From the braids of the Kviachak to shores of Bristol Bay

Editor’s note: This is the second of two parts in reporter Molly Dischner’s journey with a Homer fishing family to Bristol Bay on the eve of sockeye season.

 

DILLINGHAM — About 8 a.m. on June 17, a sportfishing guide tied his skiff to the F/V Eagle Claw and hopped onboard to join our motley crew.

It was the final day of our five-day trip from Homer to Naknek via the Williamsport Road. Skipper Louie Flora, his daughter Sidney and brother Jonathan were headed to fish the east side of Bristol Bay. Soon-to-be west side setnetter Joey Kraszeski and I were just along for the ride.

The Kvichak is about 60 miles long, and runs from Iliamna Lake to Bristol Bay. The upper river is full of braids, and quite shallow.

Not the easiest waterway for a 32-foot drift gillnet boat to navigate.

But George Riddles, who owns a lodge near Igiugig, on the river, and takes clients fishing there daily in the summer, had spent the early part of the summer checking in on how the river had changed from the year prior.

When we reached the shallowest spots, with just a little more than a foot of clearance below the transducer, Riddles knew exactly where to point the boat to stay in the deepest water.

“See that white spot sticking out from all the green?
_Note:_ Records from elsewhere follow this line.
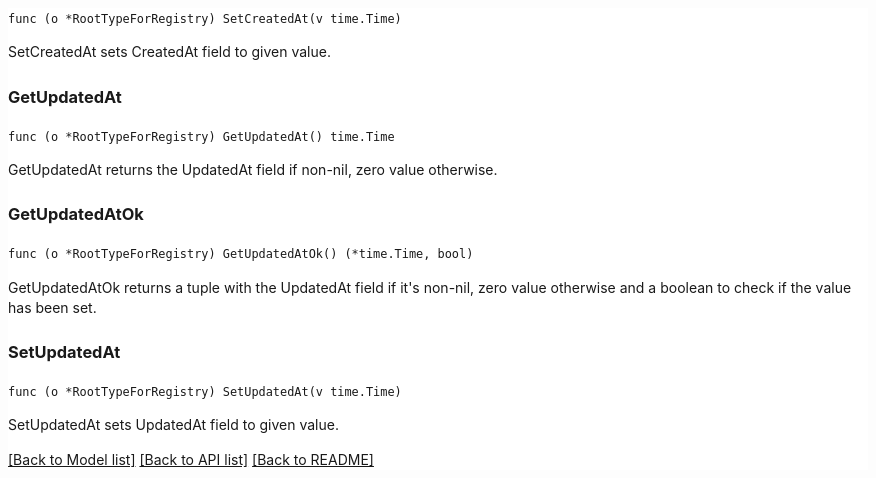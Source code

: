 `func (o *RootTypeForRegistry) SetCreatedAt(v time.Time)`

SetCreatedAt sets CreatedAt field to given value.



### GetUpdatedAt

`func (o *RootTypeForRegistry) GetUpdatedAt() time.Time`

GetUpdatedAt returns the UpdatedAt field if non-nil, zero value otherwise.

### GetUpdatedAtOk

`func (o *RootTypeForRegistry) GetUpdatedAtOk() (*time.Time, bool)`

GetUpdatedAtOk returns a tuple with the UpdatedAt field if it's non-nil, zero value otherwise
and a boolean to check if the value has been set.

### SetUpdatedAt

`func (o *RootTypeForRegistry) SetUpdatedAt(v time.Time)`

SetUpdatedAt sets UpdatedAt field to given value.




[[Back to Model list]](../README.md#documentation-for-models) [[Back to API list]](../README.md#documentation-for-api-endpoints) [[Back to README]](../README.md)

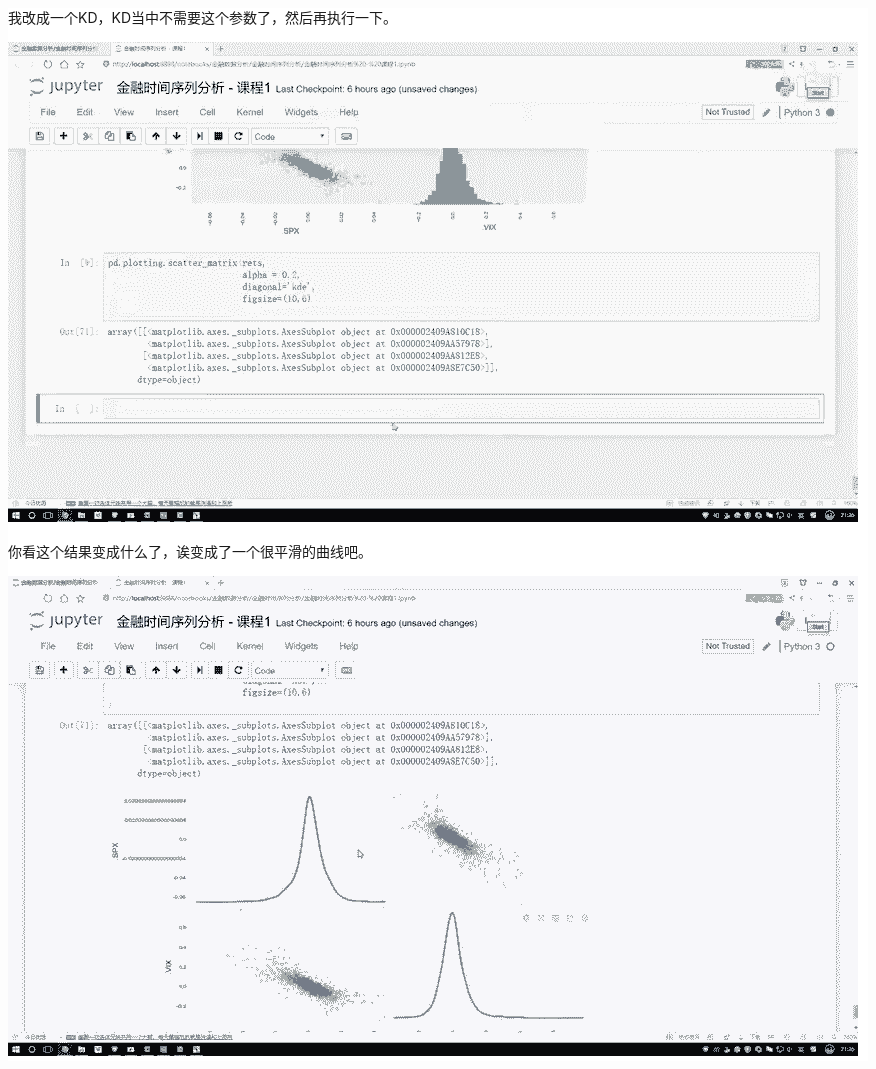 我改成一个KD，KD当中不需要这个参数了，然后再执行一下。

![](img/d1795a192f2c89a993c18ac1eb69ba22_77.png)

你看这个结果变成什么了，诶变成了一个很平滑的曲线吧。

![](img/d1795a192f2c89a993c18ac1eb69ba22_79.png)
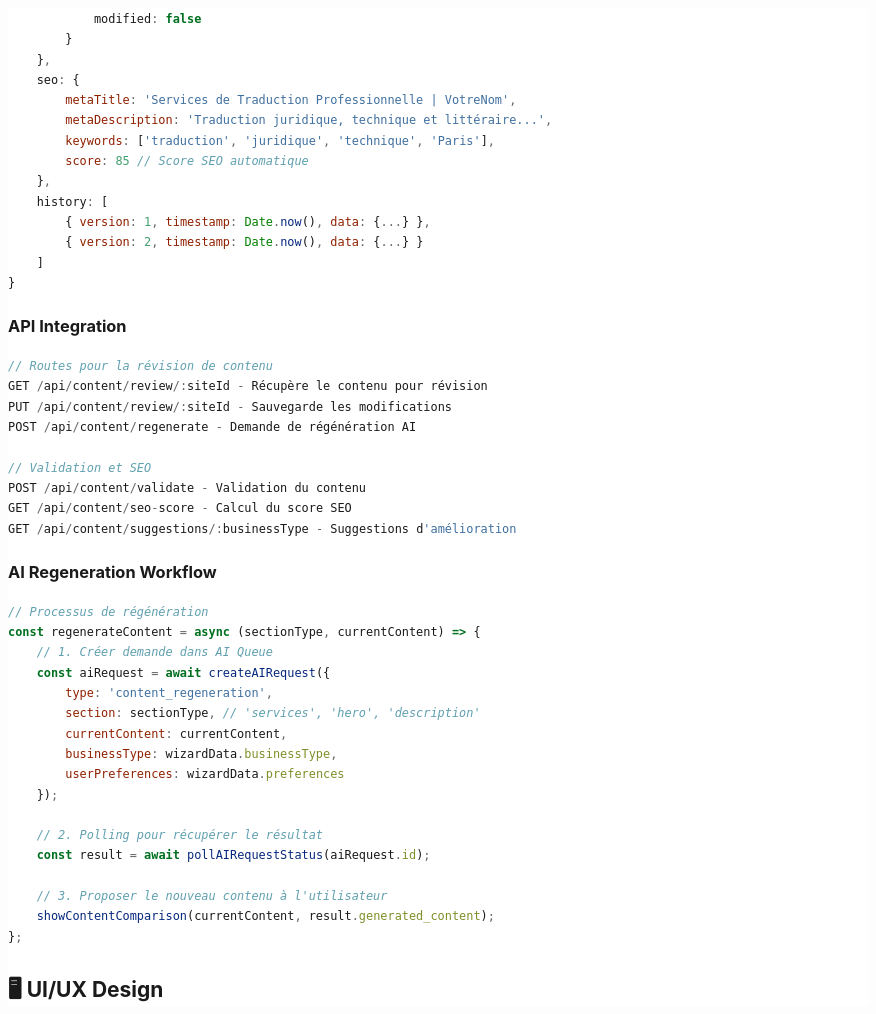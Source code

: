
```javascript
            modified: false
        }
    },
    seo: {
        metaTitle: 'Services de Traduction Professionnelle | VotreNom',
        metaDescription: 'Traduction juridique, technique et littéraire...',
        keywords: ['traduction', 'juridique', 'technique', 'Paris'],
        score: 85 // Score SEO automatique
    },
    history: [
        { version: 1, timestamp: Date.now(), data: {...} },
        { version: 2, timestamp: Date.now(), data: {...} }
    ]
}
```

### API Integration
```javascript
// Routes pour la révision de contenu
GET /api/content/review/:siteId - Récupère le contenu pour révision
PUT /api/content/review/:siteId - Sauvegarde les modifications
POST /api/content/regenerate - Demande de régénération AI

// Validation et SEO
POST /api/content/validate - Validation du contenu
GET /api/content/seo-score - Calcul du score SEO
GET /api/content/suggestions/:businessType - Suggestions d'amélioration
```

### AI Regeneration Workflow
```javascript
// Processus de régénération
const regenerateContent = async (sectionType, currentContent) => {
    // 1. Créer demande dans AI Queue
    const aiRequest = await createAIRequest({
        type: 'content_regeneration',
        section: sectionType, // 'services', 'hero', 'description'
        currentContent: currentContent,
        businessType: wizardData.businessType,
        userPreferences: wizardData.preferences
    });
    
    // 2. Polling pour récupérer le résultat
    const result = await pollAIRequestStatus(aiRequest.id);
    
    // 3. Proposer le nouveau contenu à l'utilisateur
    showContentComparison(currentContent, result.generated_content);
};
```

## 🖥️ UI/UX Design
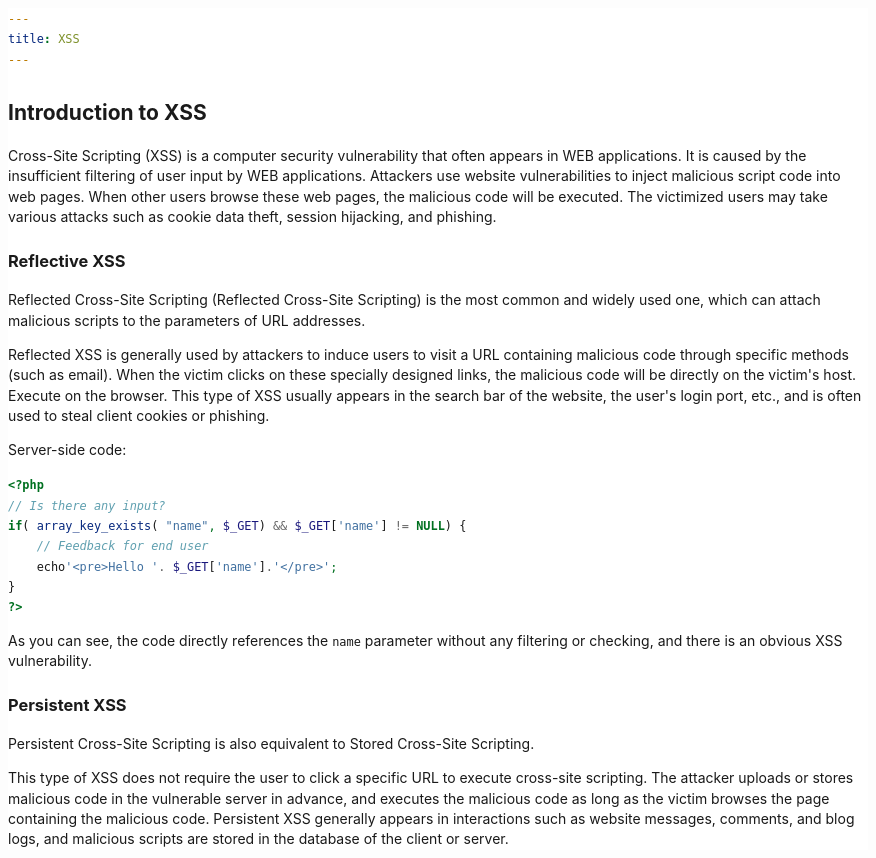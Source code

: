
 ```yaml
---
title: XSS
---
```


## Introduction to XSS

Cross-Site Scripting (XSS) is a computer security vulnerability that often appears in WEB applications. It is caused by
the insufficient filtering of user input by WEB applications. Attackers use website vulnerabilities to inject malicious
script code into web pages. When other users browse these web pages, the malicious code will be executed. The victimized
users may take various attacks such as cookie data theft, session hijacking, and phishing.

### Reflective XSS

Reflected Cross-Site Scripting (Reflected Cross-Site Scripting) is the most common and widely used one, which can attach
malicious scripts to the parameters of URL addresses.

Reflected XSS is generally used by attackers to induce users to visit a URL containing malicious code through specific
methods (such as email). When the victim clicks on these specially designed links, the malicious code will be directly
on the victim's host. Execute on the browser. This type of XSS usually appears in the search bar of the website, the
user's login port, etc., and is often used to steal client cookies or phishing.

Server-side code:

```php
<?php 
// Is there any input? 
if( array_key_exists( "name", $_GET) && $_GET['name'] != NULL) { 
    // Feedback for end user 
    echo'<pre>Hello '. $_GET['name'].'</pre>'; 
} 
?>
```

As you can see, the code directly references the `name` parameter without any filtering or checking, and there is an
obvious XSS vulnerability.

### Persistent XSS

Persistent Cross-Site Scripting is also equivalent to Stored Cross-Site Scripting.

This type of XSS does not require the user to click a specific URL to execute cross-site scripting. The attacker uploads
or stores malicious code in the vulnerable server in advance, and executes the malicious code as long as the victim
browses the page containing the malicious code. Persistent XSS generally appears in interactions such as website
messages, comments, and blog logs, and malicious scripts are stored in the database of the client or server.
Head for it,” Riddles told our skipper.

Behind us, two more boats tried to follow our exact movements.

We had left Pile Bay, at the eastern shore of Iliamna Lake, the day prior, rafted up with two other Homer-based fishing boats, the Independence and the Solstice.

It took a full day for the three boats to cruise the length of Iliamna Lake, leaving ample time for the captains to talk engines, and the crew (and passengers) to pass the time napping, staring at the mountains, searching for river otters (none spotted), and unsuccessfully recording audio for a radio story.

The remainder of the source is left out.